In the schema below “SimpTP” is ST_SimplifyPreserveTopology, “Simp” is ST_Simplify, “Snap” is ST_SnapToGrid and “vanilla” is no preprocessing. With “v” you have the total number of vertices fetched by the query and “g” gives you number of non-empty geometries over total number of geometries.
In the image above, first map (called “vanilla” in the numbers following) takes more time to render; next image (“SimpTP”) loads faster.
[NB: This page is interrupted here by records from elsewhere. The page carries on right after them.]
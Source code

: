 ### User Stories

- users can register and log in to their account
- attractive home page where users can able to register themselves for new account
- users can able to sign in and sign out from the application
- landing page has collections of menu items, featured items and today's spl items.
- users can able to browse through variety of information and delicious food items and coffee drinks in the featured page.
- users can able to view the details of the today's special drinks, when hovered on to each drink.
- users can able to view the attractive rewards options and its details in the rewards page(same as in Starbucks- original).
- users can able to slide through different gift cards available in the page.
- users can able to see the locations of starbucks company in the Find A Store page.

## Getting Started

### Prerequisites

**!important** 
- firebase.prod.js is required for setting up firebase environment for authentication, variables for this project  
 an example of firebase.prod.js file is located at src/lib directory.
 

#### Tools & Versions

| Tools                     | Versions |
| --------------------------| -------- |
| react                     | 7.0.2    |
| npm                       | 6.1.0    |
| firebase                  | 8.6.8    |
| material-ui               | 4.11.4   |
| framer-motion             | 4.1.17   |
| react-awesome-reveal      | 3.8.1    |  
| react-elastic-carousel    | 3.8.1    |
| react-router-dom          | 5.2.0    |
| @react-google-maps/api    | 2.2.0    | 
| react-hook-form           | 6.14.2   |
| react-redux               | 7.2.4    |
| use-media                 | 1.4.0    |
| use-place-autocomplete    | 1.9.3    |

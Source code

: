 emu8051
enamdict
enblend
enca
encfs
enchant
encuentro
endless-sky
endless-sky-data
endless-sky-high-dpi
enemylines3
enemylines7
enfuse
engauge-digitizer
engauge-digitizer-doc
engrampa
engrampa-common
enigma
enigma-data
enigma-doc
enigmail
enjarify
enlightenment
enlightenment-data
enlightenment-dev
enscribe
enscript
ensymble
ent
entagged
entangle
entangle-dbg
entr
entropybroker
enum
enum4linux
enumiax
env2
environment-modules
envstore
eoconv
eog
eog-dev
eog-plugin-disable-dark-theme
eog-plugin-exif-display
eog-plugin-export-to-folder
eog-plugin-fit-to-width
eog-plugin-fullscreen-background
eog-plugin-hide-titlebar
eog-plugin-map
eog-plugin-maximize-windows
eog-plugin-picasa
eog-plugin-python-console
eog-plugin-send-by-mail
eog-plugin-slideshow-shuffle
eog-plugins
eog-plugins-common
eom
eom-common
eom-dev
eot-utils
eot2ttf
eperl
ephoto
Here are the most interesting numbers:
level0 (full extent on 24x30 pixel)
avg: 10070.ms <- SimpTP 809446390 v 8094/8094 g avg: 3190.5ms <- vanilla 4845240 v 8094/8094 g avg: 645.24ms <- Snap 4164 v 697/8094 g avg: 640.53ms <- Simp 27279 v 8094/8094 g
level1 (full extent on 295x400 pixels)
avg: 10185.ms <- SimpTP 47498 v 8094/8094 g avg: 3233.2ms <- vanilla 4845240 v 8094/8094 g avg: 741.77ms <- Snap 106232 v 7889/8094 g [crowded] avg: 707.78ms <- Simp 34438 v 8094/8094 g ***
level2 (1/3 of extent on 600x400 pixels)
avg: 3335.9ms <- SimpTP 14004 v 2183/2183 g avg: 945.04ms <- vanilla 1462892 v 2183/2183 g avg: 476.34ms <- Snap 18282 v 2179/2183 g *** avg: 230.86ms <- Simp 60761 v 2179/2183 g [crowded] avg: 216.49ms <- Simp 13299 v 2183/2183 g ***
level4 (1/10 of extent on 600x400 pixels)
avg: 853.96ms <- SimpTP 10476 v 547/547 g avg: 218.95ms <- vanilla 327660 v 547/547 g avg: 195.80ms <- Snap,SimpTP 14094 v 547/547 g avg: 74.150ms <- Simp 10287 v 547/547 g *** avg: 70.242ms <- Snap 67041 v 547/547 g [spiky]
level4 (1/10 of extent on 600x400 pixels - PRESIMPLIFIED!)
avg: 54.777ms <- Simp 13459 v 545/545 g avg: 53.419ms <- Snap 13459 v 545/545 g avg: 52.430ms <- vanilla 13459 v 545/545 g avg: 49.978ms <- SimpNCD 13459 v 545/545 g
Generally speaking a simple ST_Simplify() call is what drop most vertices and it’s fast enough not to represent a problem even when there’s nothign to do for it.
Starting from there we contributed a patch to mapnik for exposing a style file parameter to request automatic simplification based on resolution. The patch is strictly for the PostGIS provider.
Congrats Sandro on this great work. This is not only great news for CartoDB users, but also for Openstreemap users which will potentially see their maps being rendered with Mapnik much faster.